LUGLIO 2008: PRIMO GRADO DI GIUDIZIO
La Corte d’Assise, al termine del processo di primo grado nel luglio del 2008, emette le prime sentenza. Per l’omicidio del boss Antonio Dragone viene condannato a 28 anni di reclusione Giovanni Abramo (genero del boss Nicolino Grande Aracri). Per l’omicidio di Salvatore Blasco vengono condannati Giuseppe Ciampà e Antonio Dragone (entrambi nipoti del boss Antonio Dragone) a 23 anni e sei mesi. Giovanni Oliverio si costituisce nel maggio 2006 e viene condannato a 21 anni e sei mesi di reclusione.
DICEMBRE 2009: SECONDO GRADO DI GIUDIZIO
I giudici della Corte d’Assise d’appello di Catanzaro assolvono Giovanni Abramo. Per quanto riguarda il delitto di Salvatore Blasco, la Corte d’Assise d’Appello concede uno sconto di pena a Giovanni Oliverio, Antonio Dragone e Giuseppe Ciampà condannandoli a 21 anni di reclusione.
CASSAZIONE
La Cassazione annulla la sentenza della Corte d’appello nei confronti di Giovanni Abramo, rinviando gli atti a Catanzaro per la celebrazione di un nuovo processo di secondo grado. Vengono invece confermate le condanne nei confronti di Antonio Dragone, Giovanni Oliverio e Giuseppe Ciampà.
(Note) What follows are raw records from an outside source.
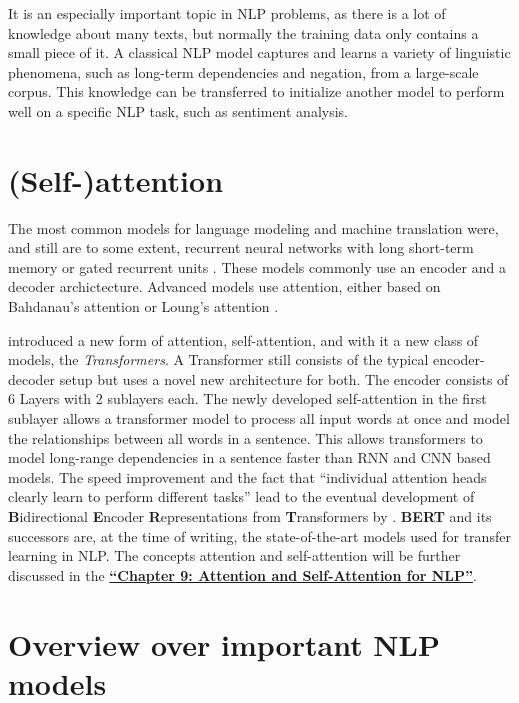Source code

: \documentclass[]{krantz}
\begin{document}
It is an especially important topic in NLP problems, as there is a lot of knowledge about many texts, but normally the training data only contains a small piece of it. A classical NLP model captures and learns a variety of linguistic phenomena, such as long-term dependencies and negation, from a large-scale corpus. This knowledge can be transferred to initialize another model to perform well on a specific NLP task, such as sentiment analysis. \citep{evolutiontransferlearning}

\hypertarget{self-attention}{%
\section{(Self-)attention}\label{self-attention}}

The most common models for language modeling and machine translation were, and still are to some extent, recurrent neural networks with long short-term memory \citep{hochreiter1997long} or gated recurrent units \citep{gru}. These models commonly use an encoder and a decoder archictecture. Advanced models use attention, either based on Bahdanau's attention \citep{bahdanau2014neural} or Loung's attention \citep{luong2015effective}.

\citet{vaswani2017attention} introduced a new form of attention, self-attention, and with it a new class of models, the \textit{Transformers}. A Transformer still consists of the typical encoder-decoder setup but uses a novel new architecture for both. The encoder consists of 6 Layers with 2 sublayers each. The newly developed self-attention in the first sublayer allows a transformer model to process all input words at once and model the relationships between all words in a sentence. This allows transformers to model long-range dependencies in a sentence faster than RNN and CNN based models. The speed improvement and the fact that ``individual attention heads clearly learn to perform different tasks'' \citet{vaswani2017attention} lead to the eventual development of \textbf{B}idirectional \textbf{E}ncoder \textbf{R}epresentations from \textbf{T}ransformers by \citet{bert}. \textbf{BERT} and its successors are, at the time of writing, the state-of-the-art models used for transfer learning in NLP. The concepts attention and self-attention will be further discussed in the \protect\hyperlink{Attention-and-self-Attention-for-nlp}{\textbf{``Chapter 9: Attention and Self-Attention for NLP''}}.

\hypertarget{overview-over-important-nlp-models}{%
\section{Overview over important NLP models}\label{overview-over-important-nlp-models}}
\end{document}
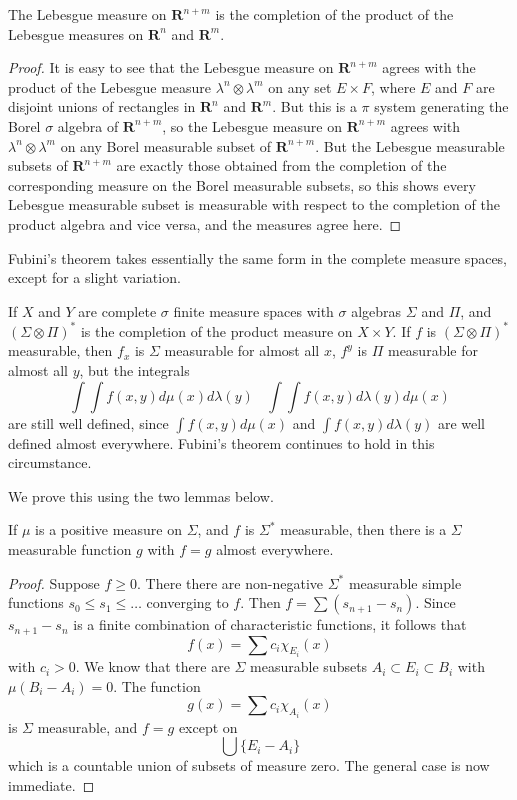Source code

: \begin{theorem}
    The Lebesgue measure on $\mathbf{R}^{n + m}$ is the completion of the product of the Lebesgue measures on $\mathbf{R}^n$ and $\mathbf{R}^m$.
\end{theorem}
\begin{proof}
    It is easy to see that the Lebesgue measure on $\mathbf{R}^{n+m}$ agrees with the product of the Lebesgue measure $\lambda^n \otimes \lambda^m$ on any set $E \times F$, where $E$ and $F$ are disjoint unions of rectangles in $\mathbf{R}^n$ and $\mathbf{R}^m$. But this is a $\pi$ system generating the Borel $\sigma$ algebra of $\mathbf{R}^{n+m}$, so the Lebesgue measure on $\mathbf{R}^{n+m}$ agrees with $\lambda^n \otimes \lambda^m$ on any Borel measurable subset of $\mathbf{R}^{n+m}$. But the Lebesgue measurable subsets of $\mathbf{R}^{n+m}$ are exactly those obtained from the completion of the corresponding measure on the Borel measurable subsets, so this shows every Lebesgue measurable subset is measurable with respect to the completion of the product algebra and vice versa, and the measures agree here.
\end{proof}

Fubini's theorem takes essentially the same form in the complete measure spaces, except for a slight variation.

\begin{theorem}
    If $X$ and $Y$ are complete $\sigma$ finite measure spaces with $\sigma$ algebras $\Sigma$ and $\Pi$, and $(\Sigma \otimes \Pi)^*$ is the completion of the product measure on $X \times Y$. If $f$ is $(\Sigma \otimes \Pi)^*$ measurable, then $f_x$ is $\Sigma$ measurable for almost all $x$, $f^y$ is $\Pi$ measurable for almost all $y$, but the integrals
    \[ \int \int f(x,y) d\mu(x) d\lambda(y)\ \ \ \ \int \int f(x,y) d\lambda(y) d\mu(x) \]
    are still well defined, since $\int f(x,y) d\mu(x)$ and $\int f(x,y) d\lambda(y)$ are well defined almost everywhere. Fubini's theorem continues to hold in this circumstance.
\end{theorem}

We prove this using the two lemmas below.

\begin{lemma}
    If $\mu$ is a positive measure on $\Sigma$, and $f$ is $\Sigma^*$ measurable, then there is a $\Sigma$ measurable function $g$ with $f = g$ almost everywhere.
\end{lemma}
\begin{proof}
    Suppose $f \geq 0$. There there are non-negative $\Sigma^*$ measurable simple functions $s_0 \leq s_1 \leq \dots$ converging to $f$. Then $f = \sum (s_{n+1} - s_n)$. Since $s_{n+1} - s_n$ is a finite combination of characteristic functions, it follows that
    \[ f(x) = \sum c_i \chi_{E_i}(x) \]
    with $c_i > 0$. We know that there are $\Sigma$ measurable subsets $A_i \subset E_i \subset B_i$ with $\mu(B_i - A_i) = 0$. The function
    \[ g(x) = \sum c_i \chi_{A_i}(x) \]
    is $\Sigma$ measurable, and $f = g$ except on
    \[ \bigcup \{ E_i - A_i \} \]
    which is a countable union of subsets of measure zero. The general case is now immediate.
\end{proof}

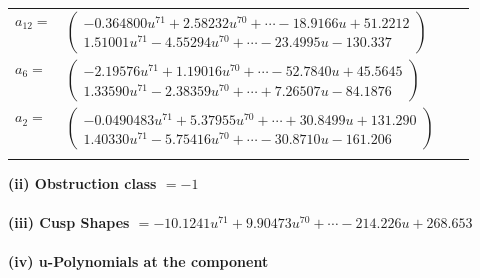 \documentclass[1p]{elsarticle_modified}
\theoremstyle{definition}
\begin{document}
\begin{tabular}{m{7pt} m{180pt} m{7pt} m{180pt} }
\flushright $a_{12}=$&$\begin{pmatrix}-0.364800 u^{71}+2.58232 u^{70}+\cdots-18.9166 u+51.2212\\1.51001 u^{71}-4.55294 u^{70}+\cdots-23.4995 u-130.337\end{pmatrix}$ \\
\flushright $a_{6}=$&$\begin{pmatrix}-2.19576 u^{71}+1.19016 u^{70}+\cdots-52.7840 u+45.5645\\1.33590 u^{71}-2.38359 u^{70}+\cdots+7.26507 u-84.1876\end{pmatrix}$ \\
\flushright $a_{2}=$&$\begin{pmatrix}-0.0490483 u^{71}+5.37955 u^{70}+\cdots+30.8499 u+131.290\\1.40330 u^{71}-5.75416 u^{70}+\cdots-30.8710 u-161.206\end{pmatrix}$\\&\end{tabular}
\flushleft \textbf{(ii) Obstruction class $= -1$}\\~\\
\flushleft \textbf{(iii) Cusp Shapes $= -10.1241 u^{71}+9.90473 u^{70}+\cdots-214.226 u+268.653$}\\~\\
\newpage\renewcommand{\arraystretch}{1}
\flushleft \textbf{(iv) u-Polynomials at the component}\newline \\
\end{document}
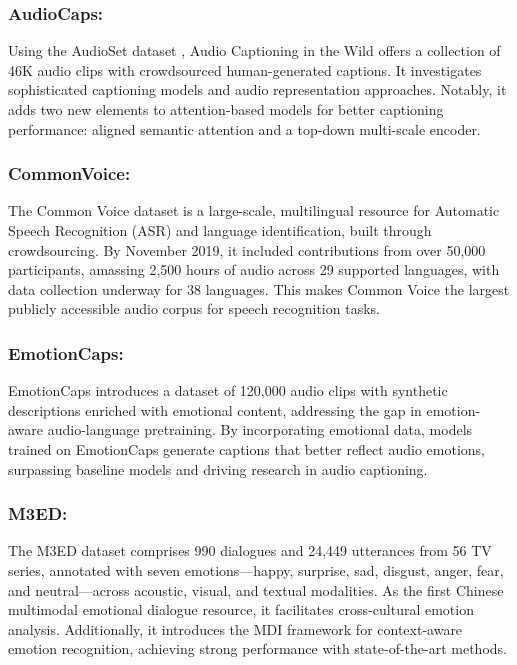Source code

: \documentclass[runningheads]{llncs}
\begin{document}
\subsubsection{AudioCaps:}
Using the AudioSet dataset \cite{ref89}, Audio Captioning in the Wild \cite{ref81} offers a collection of 46K audio clips with crowdsourced human-generated captions. It investigates sophisticated captioning models and audio representation approaches. Notably, it adds two new elements to attention-based models for better captioning performance: aligned semantic attention and a top-down multi-scale encoder.

\subsubsection{CommonVoice:}
The Common Voice dataset \cite{ref82} is a large-scale, multilingual resource for Automatic Speech Recognition (ASR) and language identification, built through crowdsourcing. By November 2019, it included contributions from over 50,000 participants, amassing 2,500 hours of audio across 29 supported languages, with data collection underway for 38 languages. This makes Common Voice the largest publicly accessible audio corpus for speech recognition tasks.

\subsubsection{EmotionCaps:}
EmotionCaps \cite{ref83} introduces a dataset of 120,000 audio clips with synthetic descriptions enriched with emotional content, addressing the gap in emotion-aware audio-language pretraining. By incorporating emotional data, models trained on EmotionCaps generate captions that better reflect audio emotions, surpassing baseline models and driving research in audio captioning.

\subsubsection{M3ED:}
The M3ED dataset \cite{ref84} comprises 990 dialogues and 24,449 utterances from 56 TV series, annotated with seven emotions—happy, surprise, sad, disgust, anger, fear, and neutral—across acoustic, visual, and textual modalities. As the first Chinese multimodal emotional dialogue resource, it facilitates cross-cultural emotion analysis. Additionally, it introduces the MDI framework for context-aware emotion recognition, achieving strong performance with state-of-the-art methods.
\end{document}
MAGGIO 2012: SECONDO PROCESSO D’APPELLO
Giovanni Abramo, accusato dell’omicidio del boss Antonio Dragone, viene condannato a 20 anni di reclusione. Viene accolta quasi integralmente la richiesta del sostituto procuratore generale Domenico Prestinenzi, che aveva chiesto per Abramo una condanna a 27 anni di reclusione.
NUOVI RISVOLTI
Nell’ordinanza firmata dal GIP catanzarese Domenico Commodoro (nell’ambito di Kyterion) emergono particolari sull’agguato mortale al boss Antonio Dragone. Una nutrita serie di intercettazioni individuerebbero, a detta degli inquirenti, come mandanti dell’omicidio, i fratelli Nicolino ed Ernesto Grande Aracri. “Sebbene Nicolino Grande Aracri fosse detenuto – scrive il gip – lo stesso operava in maniera sovraordinata rispetto al fratello Ernesto che era in libertà ed ha dovuto sostenere la “guerra”. La responsabilità di Nicolino Grande Aracri promana direttamente dalle conversazioni ambientali, quando lo stesso Nicolino, nell’incontrare l’allora autista del Dragone (Giovanni Spadafora) confessa e rivendica l’ideazione e la materiale predisposizione dell’omicidio, addirittura rimarcando come, all’epoca, se tra gli obiettivi dell’agguato vi fosse stato lo stesso Spadafora, lo stesso sicuramente non sarebbe scampato alla micidiale azione”.